**Problem:** Look through the data below. Pick out the lines holding the string "machine".

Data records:
-- Opening Marker --

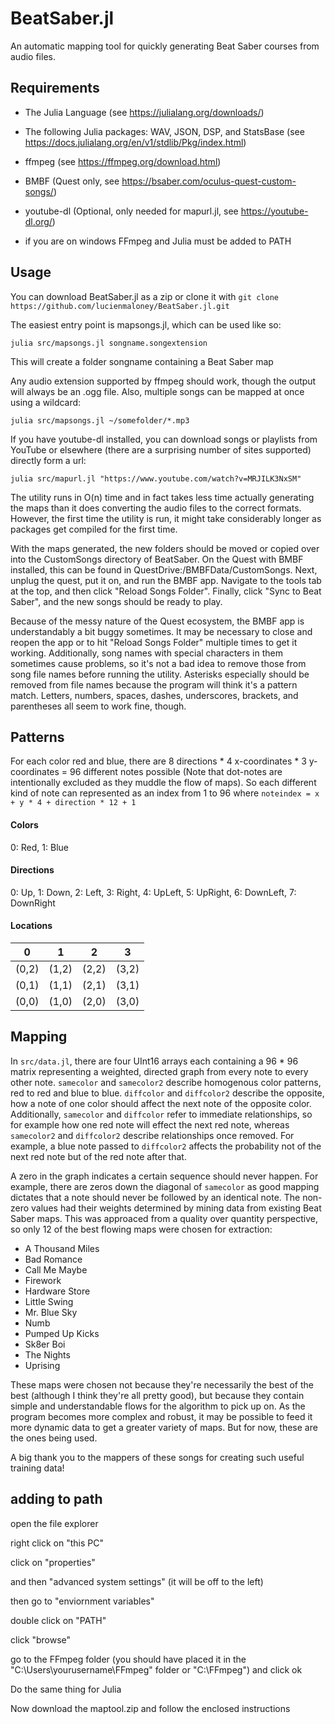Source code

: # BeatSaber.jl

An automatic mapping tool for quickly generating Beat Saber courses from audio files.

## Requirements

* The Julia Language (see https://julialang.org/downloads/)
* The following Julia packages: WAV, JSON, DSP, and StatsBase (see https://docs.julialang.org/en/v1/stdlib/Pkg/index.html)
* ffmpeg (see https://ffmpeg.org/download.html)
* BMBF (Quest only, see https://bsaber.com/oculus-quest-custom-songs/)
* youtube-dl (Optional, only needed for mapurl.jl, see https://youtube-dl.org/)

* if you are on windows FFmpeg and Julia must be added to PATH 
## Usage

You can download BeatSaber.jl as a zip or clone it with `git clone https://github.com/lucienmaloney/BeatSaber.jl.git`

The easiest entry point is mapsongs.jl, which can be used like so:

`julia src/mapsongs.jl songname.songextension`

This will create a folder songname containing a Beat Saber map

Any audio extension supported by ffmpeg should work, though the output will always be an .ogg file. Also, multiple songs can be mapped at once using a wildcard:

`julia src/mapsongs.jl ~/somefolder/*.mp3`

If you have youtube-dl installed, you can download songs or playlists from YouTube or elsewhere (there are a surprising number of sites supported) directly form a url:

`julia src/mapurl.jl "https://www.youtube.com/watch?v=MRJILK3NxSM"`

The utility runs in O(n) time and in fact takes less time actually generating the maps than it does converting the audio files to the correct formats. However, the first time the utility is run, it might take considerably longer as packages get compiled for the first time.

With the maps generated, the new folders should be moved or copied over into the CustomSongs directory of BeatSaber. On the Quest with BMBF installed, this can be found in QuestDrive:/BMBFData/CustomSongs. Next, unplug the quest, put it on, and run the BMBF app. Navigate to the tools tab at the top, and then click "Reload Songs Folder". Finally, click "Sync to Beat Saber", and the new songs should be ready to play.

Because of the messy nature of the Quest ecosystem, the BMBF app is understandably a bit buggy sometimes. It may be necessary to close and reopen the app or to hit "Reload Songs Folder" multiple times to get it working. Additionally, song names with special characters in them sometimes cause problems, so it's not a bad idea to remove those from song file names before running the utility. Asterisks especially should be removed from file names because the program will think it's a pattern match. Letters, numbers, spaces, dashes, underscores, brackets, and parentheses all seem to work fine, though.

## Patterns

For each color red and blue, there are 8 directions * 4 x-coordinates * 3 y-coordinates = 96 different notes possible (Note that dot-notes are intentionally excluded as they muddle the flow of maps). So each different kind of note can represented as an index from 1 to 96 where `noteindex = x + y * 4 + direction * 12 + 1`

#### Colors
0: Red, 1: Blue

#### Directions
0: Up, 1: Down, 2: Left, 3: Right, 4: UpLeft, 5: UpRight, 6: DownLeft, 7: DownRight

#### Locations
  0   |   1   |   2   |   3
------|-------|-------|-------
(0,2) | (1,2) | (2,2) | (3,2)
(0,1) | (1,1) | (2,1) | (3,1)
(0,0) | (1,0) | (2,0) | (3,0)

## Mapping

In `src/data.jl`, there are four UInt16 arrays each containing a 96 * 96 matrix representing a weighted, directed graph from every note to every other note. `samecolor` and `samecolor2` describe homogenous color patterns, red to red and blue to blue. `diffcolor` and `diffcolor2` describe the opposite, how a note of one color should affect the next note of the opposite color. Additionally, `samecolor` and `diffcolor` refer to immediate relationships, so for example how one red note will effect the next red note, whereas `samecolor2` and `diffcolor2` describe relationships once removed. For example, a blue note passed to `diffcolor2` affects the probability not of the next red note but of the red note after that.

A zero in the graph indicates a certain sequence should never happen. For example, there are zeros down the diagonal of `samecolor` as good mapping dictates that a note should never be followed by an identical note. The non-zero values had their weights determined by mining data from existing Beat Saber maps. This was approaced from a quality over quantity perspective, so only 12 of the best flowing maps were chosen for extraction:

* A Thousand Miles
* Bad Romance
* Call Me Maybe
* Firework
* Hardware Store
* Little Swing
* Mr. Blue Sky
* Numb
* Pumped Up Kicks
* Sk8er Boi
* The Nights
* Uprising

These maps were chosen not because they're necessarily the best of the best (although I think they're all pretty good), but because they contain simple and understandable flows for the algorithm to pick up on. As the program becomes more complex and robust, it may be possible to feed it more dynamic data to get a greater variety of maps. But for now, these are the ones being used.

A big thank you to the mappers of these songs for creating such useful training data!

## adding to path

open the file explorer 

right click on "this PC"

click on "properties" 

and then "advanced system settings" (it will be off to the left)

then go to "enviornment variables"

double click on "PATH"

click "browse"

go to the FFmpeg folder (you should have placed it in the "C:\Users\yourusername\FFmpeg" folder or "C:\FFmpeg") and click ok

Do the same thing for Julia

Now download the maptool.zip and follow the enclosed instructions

-- Closing Marker --
-- Opening Marker --

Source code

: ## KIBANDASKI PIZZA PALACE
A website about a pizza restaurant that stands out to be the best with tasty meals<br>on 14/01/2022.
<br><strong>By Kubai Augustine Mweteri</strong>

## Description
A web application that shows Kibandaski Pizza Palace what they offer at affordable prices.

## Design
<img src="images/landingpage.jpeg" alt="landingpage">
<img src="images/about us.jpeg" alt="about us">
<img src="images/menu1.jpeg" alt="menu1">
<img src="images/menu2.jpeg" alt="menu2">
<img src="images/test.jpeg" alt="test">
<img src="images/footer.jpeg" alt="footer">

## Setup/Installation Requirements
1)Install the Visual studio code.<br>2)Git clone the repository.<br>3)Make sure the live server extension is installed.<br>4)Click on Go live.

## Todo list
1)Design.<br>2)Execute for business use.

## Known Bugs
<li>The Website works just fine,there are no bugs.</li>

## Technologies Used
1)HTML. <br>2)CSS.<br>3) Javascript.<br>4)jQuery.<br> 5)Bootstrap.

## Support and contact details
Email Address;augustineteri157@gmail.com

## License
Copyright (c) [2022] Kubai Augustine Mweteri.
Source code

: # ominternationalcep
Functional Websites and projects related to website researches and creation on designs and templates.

-- Closing Marker --
-- Opening Marker --

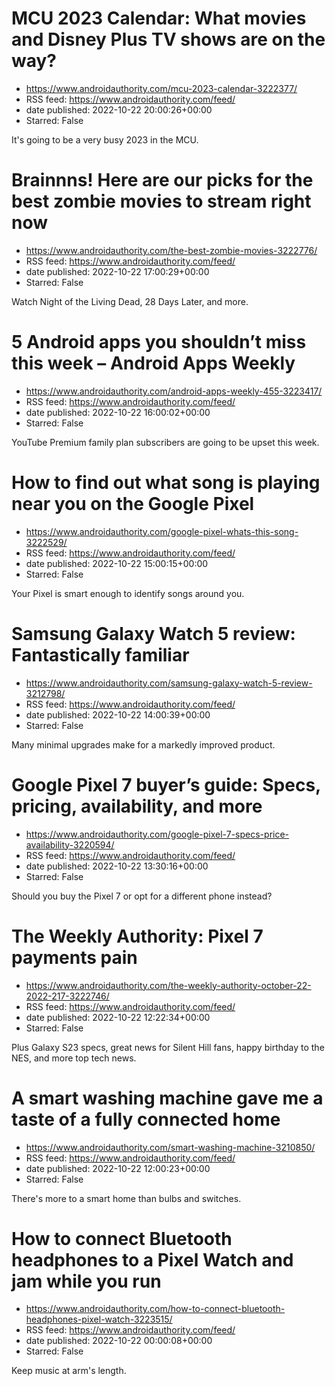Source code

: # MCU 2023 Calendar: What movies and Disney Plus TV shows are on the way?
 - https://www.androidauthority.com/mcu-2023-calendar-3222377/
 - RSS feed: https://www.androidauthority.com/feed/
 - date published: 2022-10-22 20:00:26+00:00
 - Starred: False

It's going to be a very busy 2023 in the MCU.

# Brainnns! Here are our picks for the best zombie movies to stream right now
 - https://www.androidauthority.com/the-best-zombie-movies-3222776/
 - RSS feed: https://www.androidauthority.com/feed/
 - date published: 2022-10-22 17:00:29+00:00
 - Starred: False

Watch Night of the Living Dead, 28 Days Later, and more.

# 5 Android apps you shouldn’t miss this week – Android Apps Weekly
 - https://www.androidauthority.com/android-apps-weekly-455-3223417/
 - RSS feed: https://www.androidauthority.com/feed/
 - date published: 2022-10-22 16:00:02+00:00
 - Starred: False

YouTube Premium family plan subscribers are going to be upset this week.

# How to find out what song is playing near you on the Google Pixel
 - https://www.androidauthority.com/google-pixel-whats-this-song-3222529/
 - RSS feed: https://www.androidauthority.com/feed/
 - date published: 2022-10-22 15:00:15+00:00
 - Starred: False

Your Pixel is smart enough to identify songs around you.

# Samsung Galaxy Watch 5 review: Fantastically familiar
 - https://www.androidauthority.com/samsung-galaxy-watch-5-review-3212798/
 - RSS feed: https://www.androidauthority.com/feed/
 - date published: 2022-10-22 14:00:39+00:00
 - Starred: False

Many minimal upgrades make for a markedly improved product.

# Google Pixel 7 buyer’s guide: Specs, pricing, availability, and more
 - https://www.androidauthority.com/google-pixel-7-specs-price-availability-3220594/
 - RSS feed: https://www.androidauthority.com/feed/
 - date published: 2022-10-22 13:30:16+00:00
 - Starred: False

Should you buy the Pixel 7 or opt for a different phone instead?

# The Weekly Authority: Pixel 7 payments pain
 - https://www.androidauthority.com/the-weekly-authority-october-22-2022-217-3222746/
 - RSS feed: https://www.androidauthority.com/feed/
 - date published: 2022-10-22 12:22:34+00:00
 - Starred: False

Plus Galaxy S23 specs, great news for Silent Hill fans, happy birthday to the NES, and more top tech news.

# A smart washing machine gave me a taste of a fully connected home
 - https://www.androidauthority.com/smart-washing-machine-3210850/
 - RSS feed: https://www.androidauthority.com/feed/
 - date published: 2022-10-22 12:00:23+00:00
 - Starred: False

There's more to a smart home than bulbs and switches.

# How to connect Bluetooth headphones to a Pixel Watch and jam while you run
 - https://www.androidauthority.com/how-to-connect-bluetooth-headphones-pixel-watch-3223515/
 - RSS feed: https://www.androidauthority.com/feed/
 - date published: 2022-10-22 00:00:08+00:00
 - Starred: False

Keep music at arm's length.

-- Closing Marker --

**Problem solution:**
# A smart washing machine gave me a taste of a fully connected home
 - https://www.androidauthority.com/smart-washing-machine-3210850/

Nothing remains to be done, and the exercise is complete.